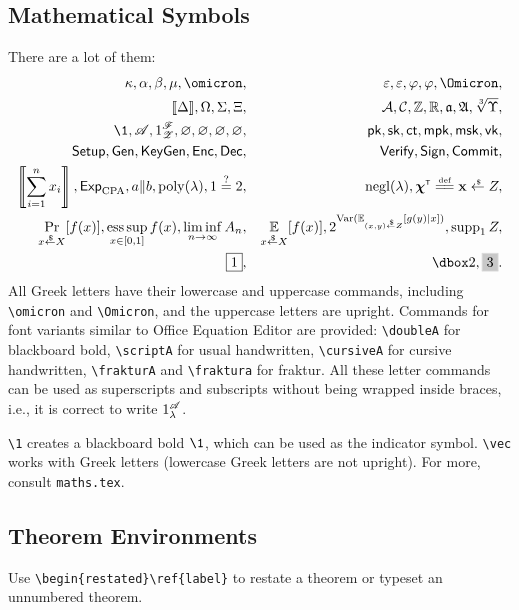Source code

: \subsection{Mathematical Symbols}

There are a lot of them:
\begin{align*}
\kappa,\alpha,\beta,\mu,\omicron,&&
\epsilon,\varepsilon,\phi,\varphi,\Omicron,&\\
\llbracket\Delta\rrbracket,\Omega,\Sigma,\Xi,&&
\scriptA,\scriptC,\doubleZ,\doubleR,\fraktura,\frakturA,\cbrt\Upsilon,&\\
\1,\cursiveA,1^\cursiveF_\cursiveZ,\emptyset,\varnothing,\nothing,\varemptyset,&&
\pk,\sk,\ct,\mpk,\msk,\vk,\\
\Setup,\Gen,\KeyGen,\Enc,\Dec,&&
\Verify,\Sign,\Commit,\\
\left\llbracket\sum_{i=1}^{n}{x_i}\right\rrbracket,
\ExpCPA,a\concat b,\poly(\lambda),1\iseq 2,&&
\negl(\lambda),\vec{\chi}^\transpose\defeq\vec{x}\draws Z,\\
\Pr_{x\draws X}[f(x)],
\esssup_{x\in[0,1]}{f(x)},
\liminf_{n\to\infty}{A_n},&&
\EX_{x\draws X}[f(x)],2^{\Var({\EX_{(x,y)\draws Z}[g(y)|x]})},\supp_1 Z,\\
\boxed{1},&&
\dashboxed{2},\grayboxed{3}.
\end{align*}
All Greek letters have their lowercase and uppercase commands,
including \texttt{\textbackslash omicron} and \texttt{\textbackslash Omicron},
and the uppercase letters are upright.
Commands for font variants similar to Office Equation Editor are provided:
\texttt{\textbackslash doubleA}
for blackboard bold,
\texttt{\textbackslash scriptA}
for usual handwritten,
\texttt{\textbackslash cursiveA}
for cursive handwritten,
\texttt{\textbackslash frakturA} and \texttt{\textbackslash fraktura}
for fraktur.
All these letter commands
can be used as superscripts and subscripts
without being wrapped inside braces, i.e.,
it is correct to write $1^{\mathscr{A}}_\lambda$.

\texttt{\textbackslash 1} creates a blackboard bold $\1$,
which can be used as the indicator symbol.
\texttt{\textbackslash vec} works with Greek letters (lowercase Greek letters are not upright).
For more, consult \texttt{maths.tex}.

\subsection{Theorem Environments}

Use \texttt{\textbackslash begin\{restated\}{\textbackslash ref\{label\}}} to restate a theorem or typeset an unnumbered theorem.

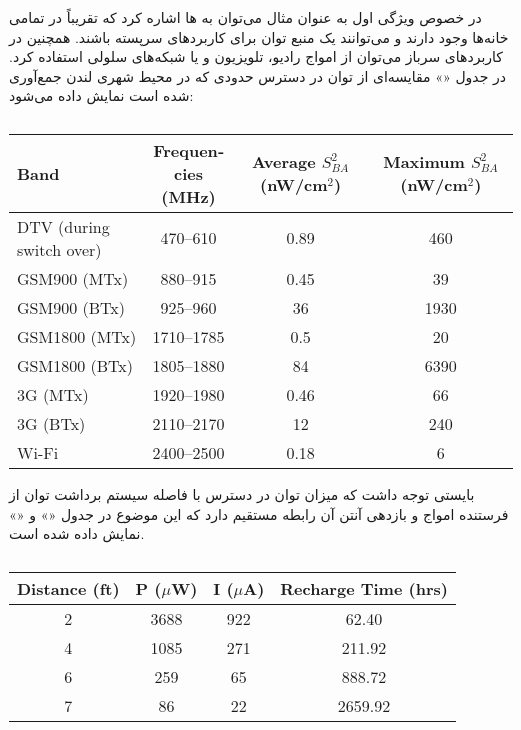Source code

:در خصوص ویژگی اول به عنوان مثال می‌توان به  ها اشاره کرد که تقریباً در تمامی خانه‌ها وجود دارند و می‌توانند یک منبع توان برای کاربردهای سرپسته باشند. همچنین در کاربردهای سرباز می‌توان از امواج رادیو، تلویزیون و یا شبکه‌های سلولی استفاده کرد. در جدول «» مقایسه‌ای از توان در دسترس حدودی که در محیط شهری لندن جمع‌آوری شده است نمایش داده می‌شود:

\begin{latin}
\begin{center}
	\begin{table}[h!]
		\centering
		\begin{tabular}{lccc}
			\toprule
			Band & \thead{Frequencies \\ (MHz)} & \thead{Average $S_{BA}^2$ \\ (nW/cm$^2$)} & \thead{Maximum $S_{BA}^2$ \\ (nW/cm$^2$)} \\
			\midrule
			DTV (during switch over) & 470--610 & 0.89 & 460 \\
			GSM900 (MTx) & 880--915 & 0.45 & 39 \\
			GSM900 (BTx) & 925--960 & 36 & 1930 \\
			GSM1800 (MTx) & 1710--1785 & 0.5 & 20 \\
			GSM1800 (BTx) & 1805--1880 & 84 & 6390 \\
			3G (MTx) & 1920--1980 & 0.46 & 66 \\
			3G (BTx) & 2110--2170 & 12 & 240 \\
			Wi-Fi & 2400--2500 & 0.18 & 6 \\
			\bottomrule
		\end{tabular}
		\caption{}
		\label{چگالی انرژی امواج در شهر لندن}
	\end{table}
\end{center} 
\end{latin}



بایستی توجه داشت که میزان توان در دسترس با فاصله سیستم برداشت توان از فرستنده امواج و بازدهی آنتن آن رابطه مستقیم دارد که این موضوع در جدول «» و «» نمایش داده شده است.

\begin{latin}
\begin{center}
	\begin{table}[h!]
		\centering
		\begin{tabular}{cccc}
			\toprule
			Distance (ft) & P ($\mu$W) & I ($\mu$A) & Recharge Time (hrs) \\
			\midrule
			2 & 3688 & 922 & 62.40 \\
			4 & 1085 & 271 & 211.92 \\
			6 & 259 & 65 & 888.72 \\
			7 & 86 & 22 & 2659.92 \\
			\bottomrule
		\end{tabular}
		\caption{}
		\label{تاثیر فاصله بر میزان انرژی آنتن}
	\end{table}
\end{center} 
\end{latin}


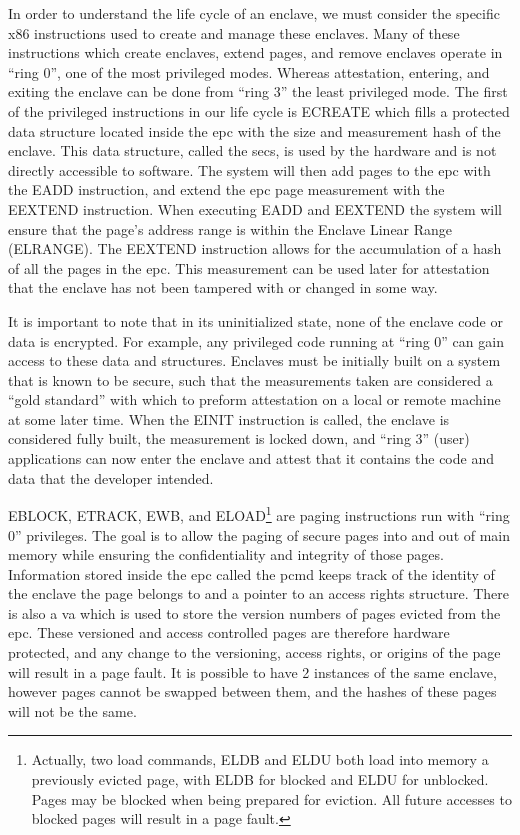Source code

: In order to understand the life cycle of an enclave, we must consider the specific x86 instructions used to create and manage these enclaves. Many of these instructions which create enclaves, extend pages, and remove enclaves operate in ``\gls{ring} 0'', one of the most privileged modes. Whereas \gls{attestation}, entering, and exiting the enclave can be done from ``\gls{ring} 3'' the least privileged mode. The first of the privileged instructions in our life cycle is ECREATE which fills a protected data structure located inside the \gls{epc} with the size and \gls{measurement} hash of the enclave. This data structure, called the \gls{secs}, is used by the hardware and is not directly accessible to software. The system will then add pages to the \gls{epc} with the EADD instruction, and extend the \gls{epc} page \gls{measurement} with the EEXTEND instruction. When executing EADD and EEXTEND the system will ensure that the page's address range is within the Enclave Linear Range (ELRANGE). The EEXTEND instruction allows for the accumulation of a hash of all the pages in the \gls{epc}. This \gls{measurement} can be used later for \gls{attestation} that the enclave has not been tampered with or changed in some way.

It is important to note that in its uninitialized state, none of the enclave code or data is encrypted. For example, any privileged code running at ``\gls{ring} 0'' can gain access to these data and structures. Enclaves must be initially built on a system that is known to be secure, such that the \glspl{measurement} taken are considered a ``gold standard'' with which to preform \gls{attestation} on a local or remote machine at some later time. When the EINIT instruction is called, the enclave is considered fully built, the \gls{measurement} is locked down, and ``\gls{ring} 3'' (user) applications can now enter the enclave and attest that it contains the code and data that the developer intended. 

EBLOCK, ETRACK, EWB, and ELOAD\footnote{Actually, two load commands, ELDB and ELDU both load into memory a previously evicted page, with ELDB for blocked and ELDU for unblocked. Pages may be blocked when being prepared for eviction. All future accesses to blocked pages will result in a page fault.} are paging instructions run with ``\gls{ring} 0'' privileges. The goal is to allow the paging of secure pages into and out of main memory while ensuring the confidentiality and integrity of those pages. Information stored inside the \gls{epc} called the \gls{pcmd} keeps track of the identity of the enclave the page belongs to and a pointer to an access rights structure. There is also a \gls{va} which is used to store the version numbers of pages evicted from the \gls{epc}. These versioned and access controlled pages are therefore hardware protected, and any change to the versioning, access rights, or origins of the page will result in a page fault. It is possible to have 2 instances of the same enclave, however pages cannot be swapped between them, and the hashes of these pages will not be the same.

_Required work_. The records are to be returned word for word, without any of their pictures.

_Output below_.
Source code

: \subsection{Mathematical Symbols}

There are a lot of them:
\begin{align*}
\kappa,\alpha,\beta,\mu,\omicron,&&
\epsilon,\varepsilon,\phi,\varphi,\Omicron,&\\
\llbracket\Delta\rrbracket,\Omega,\Sigma,\Xi,&&
\scriptA,\scriptC,\doubleZ,\doubleR,\fraktura,\frakturA,\cbrt\Upsilon,&\\
\1,\cursiveA,1^\cursiveF_\cursiveZ,\emptyset,\varnothing,\nothing,\varemptyset,&&
\pk,\sk,\ct,\mpk,\msk,\vk,\\
\Setup,\Gen,\KeyGen,\Enc,\Dec,&&
\Verify,\Sign,\Commit,\\
\left\llbracket\sum_{i=1}^{n}{x_i}\right\rrbracket,
\ExpCPA,a\concat b,\poly(\lambda),1\iseq 2,&&
\negl(\lambda),\vec{\chi}^\transpose\defeq\vec{x}\draws Z,\\
\Pr_{x\draws X}[f(x)],
\esssup_{x\in[0,1]}{f(x)},
\liminf_{n\to\infty}{A_n},&&
\EX_{x\draws X}[f(x)],2^{\Var({\EX_{(x,y)\draws Z}[g(y)|x]})},\supp_1 Z,\\
\boxed{1},&&
\dashboxed{2},\grayboxed{3}.
\end{align*}
All Greek letters have their lowercase and uppercase commands,
including \texttt{\textbackslash omicron} and \texttt{\textbackslash Omicron},
and the uppercase letters are upright.
Commands for font variants similar to Office Equation Editor are provided:
\texttt{\textbackslash doubleA}
for blackboard bold,
\texttt{\textbackslash scriptA}
for usual handwritten,
\texttt{\textbackslash cursiveA}
for cursive handwritten,
\texttt{\textbackslash frakturA} and \texttt{\textbackslash fraktura}
for fraktur.
All these letter commands
can be used as superscripts and subscripts
without being wrapped inside braces, i.e.,
it is correct to write $1^{\mathscr{A}}_\lambda$.

\texttt{\textbackslash 1} creates a blackboard bold $\1$,
which can be used as the indicator symbol.
\texttt{\textbackslash vec} works with Greek letters (lowercase Greek letters are not upright).
For more, consult \texttt{maths.tex}.

\subsection{Theorem Environments}

Use \texttt{\textbackslash begin\{restated\}{\textbackslash ref\{label\}}} to restate a theorem or typeset an unnumbered theorem.

Source code

:در خصوص ویژگی اول به عنوان مثال می‌توان به  ها اشاره کرد که تقریباً در تمامی خانه‌ها وجود دارند و می‌توانند یک منبع توان برای کاربردهای سرپسته باشند. همچنین در کاربردهای سرباز می‌توان از امواج رادیو، تلویزیون و یا شبکه‌های سلولی استفاده کرد. در جدول «» مقایسه‌ای از توان در دسترس حدودی که در محیط شهری لندن جمع‌آوری شده است نمایش داده می‌شود:

\begin{latin}
\begin{center}
	\begin{table}[h!]
		\centering
		\begin{tabular}{lccc}
			\toprule
			Band & \thead{Frequencies \\ (MHz)} & \thead{Average $S_{BA}^2$ \\ (nW/cm$^2$)} & \thead{Maximum $S_{BA}^2$ \\ (nW/cm$^2$)} \\
			\midrule
			DTV (during switch over) & 470--610 & 0.89 & 460 \\
			GSM900 (MTx) & 880--915 & 0.45 & 39 \\
			GSM900 (BTx) & 925--960 & 36 & 1930 \\
			GSM1800 (MTx) & 1710--1785 & 0.5 & 20 \\
			GSM1800 (BTx) & 1805--1880 & 84 & 6390 \\
			3G (MTx) & 1920--1980 & 0.46 & 66 \\
			3G (BTx) & 2110--2170 & 12 & 240 \\
			Wi-Fi & 2400--2500 & 0.18 & 6 \\
			\bottomrule
		\end{tabular}
		\caption{}
		\label{چگالی انرژی امواج در شهر لندن}
	\end{table}
\end{center} 
\end{latin}



بایستی توجه داشت که میزان توان در دسترس با فاصله سیستم برداشت توان از فرستنده امواج و بازدهی آنتن آن رابطه مستقیم دارد که این موضوع در جدول «» و «» نمایش داده شده است.

\begin{latin}
\begin{center}
	\begin{table}[h!]
		\centering
		\begin{tabular}{cccc}
			\toprule
			Distance (ft) & P ($\mu$W) & I ($\mu$A) & Recharge Time (hrs) \\
			\midrule
			2 & 3688 & 922 & 62.40 \\
			4 & 1085 & 271 & 211.92 \\
			6 & 259 & 65 & 888.72 \\
			7 & 86 & 22 & 2659.92 \\
			\bottomrule
		\end{tabular}
		\caption{}
		\label{تاثیر فاصله بر میزان انرژی آنتن}
	\end{table}
\end{center} 
\end{latin}


Source code

: In order to understand the life cycle of an enclave, we must consider the specific x86 instructions used to create and manage these enclaves. Many of these instructions which create enclaves, extend pages, and remove enclaves operate in ``\gls{ring} 0'', one of the most privileged modes. Whereas \gls{attestation}, entering, and exiting the enclave can be done from ``\gls{ring} 3'' the least privileged mode. The first of the privileged instructions in our life cycle is ECREATE which fills a protected data structure located inside the \gls{epc} with the size and \gls{measurement} hash of the enclave. This data structure, called the \gls{secs}, is used by the hardware and is not directly accessible to software. The system will then add pages to the \gls{epc} with the EADD instruction, and extend the \gls{epc} page \gls{measurement} with the EEXTEND instruction. When executing EADD and EEXTEND the system will ensure that the page's address range is within the Enclave Linear Range (ELRANGE). The EEXTEND instruction allows for the accumulation of a hash of all the pages in the \gls{epc}. This \gls{measurement} can be used later for \gls{attestation} that the enclave has not been tampered with or changed in some way.

It is important to note that in its uninitialized state, none of the enclave code or data is encrypted. For example, any privileged code running at ``\gls{ring} 0'' can gain access to these data and structures. Enclaves must be initially built on a system that is known to be secure, such that the \glspl{measurement} taken are considered a ``gold standard'' with which to preform \gls{attestation} on a local or remote machine at some later time. When the EINIT instruction is called, the enclave is considered fully built, the \gls{measurement} is locked down, and ``\gls{ring} 3'' (user) applications can now enter the enclave and attest that it contains the code and data that the developer intended. 

EBLOCK, ETRACK, EWB, and ELOAD\footnote{Actually, two load commands, ELDB and ELDU both load into memory a previously evicted page, with ELDB for blocked and ELDU for unblocked. Pages may be blocked when being prepared for eviction. All future accesses to blocked pages will result in a page fault.} are paging instructions run with ``\gls{ring} 0'' privileges. The goal is to allow the paging of secure pages into and out of main memory while ensuring the confidentiality and integrity of those pages. Information stored inside the \gls{epc} called the \gls{pcmd} keeps track of the identity of the enclave the page belongs to and a pointer to an access rights structure. There is also a \gls{va} which is used to store the version numbers of pages evicted from the \gls{epc}. These versioned and access controlled pages are therefore hardware protected, and any change to the versioning, access rights, or origins of the page will result in a page fault. It is possible to have 2 instances of the same enclave, however pages cannot be swapped between them, and the hashes of these pages will not be the same.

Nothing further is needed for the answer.